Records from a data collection
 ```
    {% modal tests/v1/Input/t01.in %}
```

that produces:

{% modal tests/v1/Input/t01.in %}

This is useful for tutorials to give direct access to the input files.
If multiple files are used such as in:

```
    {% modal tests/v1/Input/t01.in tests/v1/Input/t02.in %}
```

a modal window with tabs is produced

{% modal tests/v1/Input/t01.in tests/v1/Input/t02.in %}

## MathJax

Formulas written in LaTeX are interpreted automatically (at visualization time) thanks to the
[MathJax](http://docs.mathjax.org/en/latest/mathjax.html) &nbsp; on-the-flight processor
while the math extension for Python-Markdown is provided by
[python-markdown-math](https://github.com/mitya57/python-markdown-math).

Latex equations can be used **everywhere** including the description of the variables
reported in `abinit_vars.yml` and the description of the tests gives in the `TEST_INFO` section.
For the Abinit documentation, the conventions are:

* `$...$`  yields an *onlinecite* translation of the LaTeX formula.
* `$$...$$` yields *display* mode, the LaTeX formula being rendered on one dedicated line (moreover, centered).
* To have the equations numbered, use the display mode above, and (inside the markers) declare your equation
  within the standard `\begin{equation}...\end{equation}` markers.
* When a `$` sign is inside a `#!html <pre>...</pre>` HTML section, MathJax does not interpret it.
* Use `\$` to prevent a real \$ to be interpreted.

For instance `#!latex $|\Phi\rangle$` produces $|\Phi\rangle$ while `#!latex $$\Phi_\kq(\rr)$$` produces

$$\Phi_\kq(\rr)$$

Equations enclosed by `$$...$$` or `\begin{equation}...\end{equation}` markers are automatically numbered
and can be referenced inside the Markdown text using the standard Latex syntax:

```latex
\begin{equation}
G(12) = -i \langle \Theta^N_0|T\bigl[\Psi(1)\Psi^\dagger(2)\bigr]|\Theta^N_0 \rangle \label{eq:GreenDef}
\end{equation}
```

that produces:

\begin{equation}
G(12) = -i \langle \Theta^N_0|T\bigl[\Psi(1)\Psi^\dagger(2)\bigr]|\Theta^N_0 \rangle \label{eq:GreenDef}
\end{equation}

> [Work item]: Would you please reproduce the entries above word for word?

> [Response area]:
 ```
    {% modal tests/v1/Input/t01.in %}
```

that produces:

{% modal tests/v1/Input/t01.in %}

This is useful for tutorials to give direct access to the input files.
If multiple files are used such as in:

```
    {% modal tests/v1/Input/t01.in tests/v1/Input/t02.in %}
```

a modal window with tabs is produced

{% modal tests/v1/Input/t01.in tests/v1/Input/t02.in %}

## MathJax

Formulas written in LaTeX are interpreted automatically (at visualization time) thanks to the
[MathJax](http://docs.mathjax.org/en/latest/mathjax.html) &nbsp; on-the-flight processor
while the math extension for Python-Markdown is provided by
[python-markdown-math](https://github.com/mitya57/python-markdown-math).

Latex equations can be used **everywhere** including the description of the variables
reported in `abinit_vars.yml` and the description of the tests gives in the `TEST_INFO` section.
For the Abinit documentation, the conventions are:

* `$...$`  yields an *onlinecite* translation of the LaTeX formula.
* `$$...$$` yields *display* mode, the LaTeX formula being rendered on one dedicated line (moreover, centered).
* To have the equations numbered, use the display mode above, and (inside the markers) declare your equation
  within the standard `\begin{equation}...\end{equation}` markers.
* When a `$` sign is inside a `#!html <pre>...</pre>` HTML section, MathJax does not interpret it.
* Use `\$` to prevent a real \$ to be interpreted.

For instance `#!latex $|\Phi\rangle$` produces $|\Phi\rangle$ while `#!latex $$\Phi_\kq(\rr)$$` produces

$$\Phi_\kq(\rr)$$

Equations enclosed by `$$...$$` or `\begin{equation}...\end{equation}` markers are automatically numbered
and can be referenced inside the Markdown text using the standard Latex syntax:

```latex
\begin{equation}
G(12) = -i \langle \Theta^N_0|T\bigl[\Psi(1)\Psi^\dagger(2)\bigr]|\Theta^N_0 \rangle \label{eq:GreenDef}
\end{equation}
```

that produces:

\begin{equation}
G(12) = -i \langle \Theta^N_0|T\bigl[\Psi(1)\Psi^\dagger(2)\bigr]|\Theta^N_0 \rangle \label{eq:GreenDef}
\end{equation}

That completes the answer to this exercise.